**The problem**
Below is a listing. Quote from it, exactly, the lines from the one containing "Date and time." down to the one containing "To retrieve logs, please", both ends included, and nothing else.
BEGIN Available data
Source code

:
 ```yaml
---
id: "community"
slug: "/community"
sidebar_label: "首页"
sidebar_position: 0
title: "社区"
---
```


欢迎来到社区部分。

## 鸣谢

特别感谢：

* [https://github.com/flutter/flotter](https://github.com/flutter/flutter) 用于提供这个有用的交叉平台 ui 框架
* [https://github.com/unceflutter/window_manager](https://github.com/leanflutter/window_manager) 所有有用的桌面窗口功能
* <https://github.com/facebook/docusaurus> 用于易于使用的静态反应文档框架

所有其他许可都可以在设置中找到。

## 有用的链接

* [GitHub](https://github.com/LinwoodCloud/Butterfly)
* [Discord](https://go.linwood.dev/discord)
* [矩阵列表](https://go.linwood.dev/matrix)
END Available data
BEGIN Available data
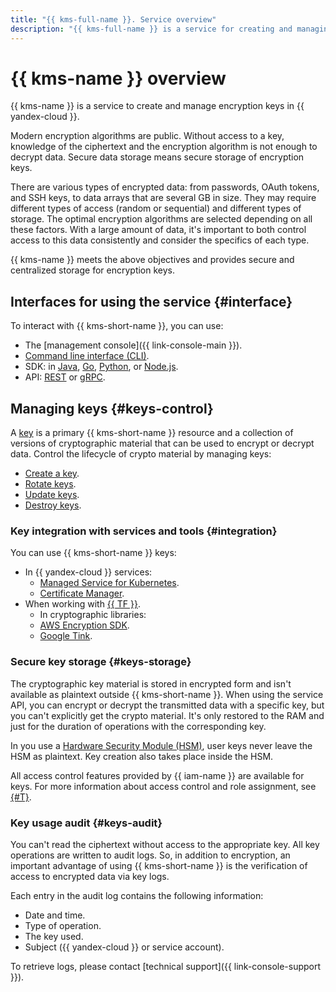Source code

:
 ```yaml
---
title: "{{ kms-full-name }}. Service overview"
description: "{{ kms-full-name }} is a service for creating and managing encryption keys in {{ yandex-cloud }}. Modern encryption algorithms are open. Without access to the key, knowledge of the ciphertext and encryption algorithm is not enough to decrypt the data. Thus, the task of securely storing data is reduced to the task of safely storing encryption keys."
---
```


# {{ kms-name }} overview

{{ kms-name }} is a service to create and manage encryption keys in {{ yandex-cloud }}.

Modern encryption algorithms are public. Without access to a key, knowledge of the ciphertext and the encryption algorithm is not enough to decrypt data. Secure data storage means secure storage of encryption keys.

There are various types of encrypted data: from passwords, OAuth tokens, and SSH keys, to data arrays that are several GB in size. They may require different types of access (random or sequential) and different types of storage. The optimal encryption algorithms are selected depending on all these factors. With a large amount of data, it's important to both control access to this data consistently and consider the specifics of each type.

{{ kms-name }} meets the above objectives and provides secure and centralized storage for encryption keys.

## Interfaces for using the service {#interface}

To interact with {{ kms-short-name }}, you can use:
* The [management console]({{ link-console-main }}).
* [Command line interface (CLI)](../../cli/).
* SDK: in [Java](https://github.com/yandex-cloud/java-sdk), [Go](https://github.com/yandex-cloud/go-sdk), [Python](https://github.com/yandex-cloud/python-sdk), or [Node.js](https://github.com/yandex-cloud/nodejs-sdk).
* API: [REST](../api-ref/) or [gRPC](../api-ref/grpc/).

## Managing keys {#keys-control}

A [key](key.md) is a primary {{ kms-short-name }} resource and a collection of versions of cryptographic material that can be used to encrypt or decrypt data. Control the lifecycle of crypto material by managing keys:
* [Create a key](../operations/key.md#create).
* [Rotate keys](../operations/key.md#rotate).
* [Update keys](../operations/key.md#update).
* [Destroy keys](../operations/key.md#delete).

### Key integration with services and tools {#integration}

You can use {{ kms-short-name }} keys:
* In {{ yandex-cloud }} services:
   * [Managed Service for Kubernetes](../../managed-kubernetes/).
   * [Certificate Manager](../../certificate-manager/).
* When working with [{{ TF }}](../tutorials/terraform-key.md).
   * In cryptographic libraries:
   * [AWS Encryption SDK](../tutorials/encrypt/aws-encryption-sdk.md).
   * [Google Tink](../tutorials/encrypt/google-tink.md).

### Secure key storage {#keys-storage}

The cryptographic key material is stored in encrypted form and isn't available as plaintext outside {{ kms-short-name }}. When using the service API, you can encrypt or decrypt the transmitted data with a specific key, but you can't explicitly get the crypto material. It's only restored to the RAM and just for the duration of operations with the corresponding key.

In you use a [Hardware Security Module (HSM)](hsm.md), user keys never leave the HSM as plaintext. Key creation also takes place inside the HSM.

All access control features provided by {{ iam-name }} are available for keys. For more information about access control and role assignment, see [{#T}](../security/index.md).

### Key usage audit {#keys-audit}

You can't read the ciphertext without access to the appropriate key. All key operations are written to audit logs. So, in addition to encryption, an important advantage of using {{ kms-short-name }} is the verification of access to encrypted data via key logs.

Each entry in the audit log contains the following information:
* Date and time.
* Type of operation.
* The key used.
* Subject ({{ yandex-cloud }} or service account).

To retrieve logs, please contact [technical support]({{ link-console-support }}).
END Available data
**Written response**
* Date and time.
* Type of operation.
* The key used.
* Subject ({{ yandex-cloud }} or service account).

To retrieve logs, please contact [technical support]({{ link-console-support }}).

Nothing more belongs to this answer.